A saída das palafitas às margens do Rio Capibaribe, no trecho entre a Ponte Velha, na Boa Vista, e o Viaduto Joana Bezerra, bairro de mesmo nome, integra o projeto de navegabilidade, que também perdeu o jogo contra o tempo.
As unhas das mãos e dos pés da aposentada Adélia Moura de Oliveira, 68 anos, já estão prontas. Pintadas de verde e amarelo, aguardam o início da competição entre a certeza da torcida pelo Brasil e a decepção de não poder ver a Copa no prometido conjunto habitacional. "Fui cadastrada três vezes e nunca chamaram. Estou na torcida pela seleção, mas gastaram tanto dinheiro que podiam pelo menos ter tirado a gente daqui", lamentou ela, que mora há uma década no Beco do Silva, no bairro dos Coelhos. "Quando eu sair, vou dizer amém. Enquanto isso, estou na minha casinha", acrescentou.
De tanto esperar, o risco bate à porta. A dona de casa Ana Carla Araújo, 24, teve que deixar temporariamente a palafita onde morava com as três filhas. Parte do barraco, suspenso na beira do rio, desabou devido à força das águas. Está vivendo de aluguel num casebre próximo enquanto reforma o seu, enquanto não se muda para um apartamento, enquanto a espera não cessa. A parede abriga uma folha de papel da prefeitura com cadastro datado de maio de 2013. "A maré bateu e a madeira foi ficando podre. O jeito foi sair", contou.

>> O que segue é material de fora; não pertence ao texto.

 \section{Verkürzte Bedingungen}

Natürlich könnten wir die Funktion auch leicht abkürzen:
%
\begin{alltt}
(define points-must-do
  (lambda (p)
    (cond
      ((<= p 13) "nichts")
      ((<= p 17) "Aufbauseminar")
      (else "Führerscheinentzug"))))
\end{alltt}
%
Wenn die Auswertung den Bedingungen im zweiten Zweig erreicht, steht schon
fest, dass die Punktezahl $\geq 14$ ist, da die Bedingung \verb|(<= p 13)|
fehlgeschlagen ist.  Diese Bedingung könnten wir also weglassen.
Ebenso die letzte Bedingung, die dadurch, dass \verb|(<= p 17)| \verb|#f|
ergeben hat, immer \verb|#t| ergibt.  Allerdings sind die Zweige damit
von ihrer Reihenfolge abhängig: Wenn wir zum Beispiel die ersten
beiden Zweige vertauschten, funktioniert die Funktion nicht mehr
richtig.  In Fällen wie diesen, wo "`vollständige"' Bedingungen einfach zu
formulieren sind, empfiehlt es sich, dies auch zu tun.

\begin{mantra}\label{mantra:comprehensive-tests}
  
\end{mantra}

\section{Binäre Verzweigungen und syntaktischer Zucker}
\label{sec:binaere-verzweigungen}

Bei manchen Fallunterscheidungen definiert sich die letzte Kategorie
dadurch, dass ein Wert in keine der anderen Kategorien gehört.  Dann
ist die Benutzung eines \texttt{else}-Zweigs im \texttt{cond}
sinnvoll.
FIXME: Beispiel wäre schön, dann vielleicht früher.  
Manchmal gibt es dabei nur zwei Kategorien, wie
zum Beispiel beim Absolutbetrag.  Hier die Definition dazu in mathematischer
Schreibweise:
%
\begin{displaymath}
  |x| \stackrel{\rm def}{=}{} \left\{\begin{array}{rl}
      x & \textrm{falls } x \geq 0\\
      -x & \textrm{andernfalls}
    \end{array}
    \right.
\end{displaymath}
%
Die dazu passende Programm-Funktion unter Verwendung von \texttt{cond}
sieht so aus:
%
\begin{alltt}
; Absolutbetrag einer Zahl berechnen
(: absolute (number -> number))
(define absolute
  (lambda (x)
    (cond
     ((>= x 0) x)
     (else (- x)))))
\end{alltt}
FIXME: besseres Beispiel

De tanto esperar, o povo cansa. Um breve passeio por entre os becos da comunidade revela, em meio à miséria eloquente, vários barracos caindo aos pedaços. Alguns abandonados. "Teve gente que foi embora por causa das condições precárias aqui. Quem tem um lugar para ir, vai, mas a maioria não tem. O jeito é aguentar", disse a dona de casa Maria do Socorro Araújo, 47, que quase morreu de leptospirose. Ratos, escorpiões e até cobras são comuns. Socorro vive num casebre de dois cômodos, piso de barro, goteiras e um punhado de móveis e eletrodomésticos comprados com suor. Contrastam com a pobreza do cenário duas bicicletas cor de rosa, recém-compradas para as netas.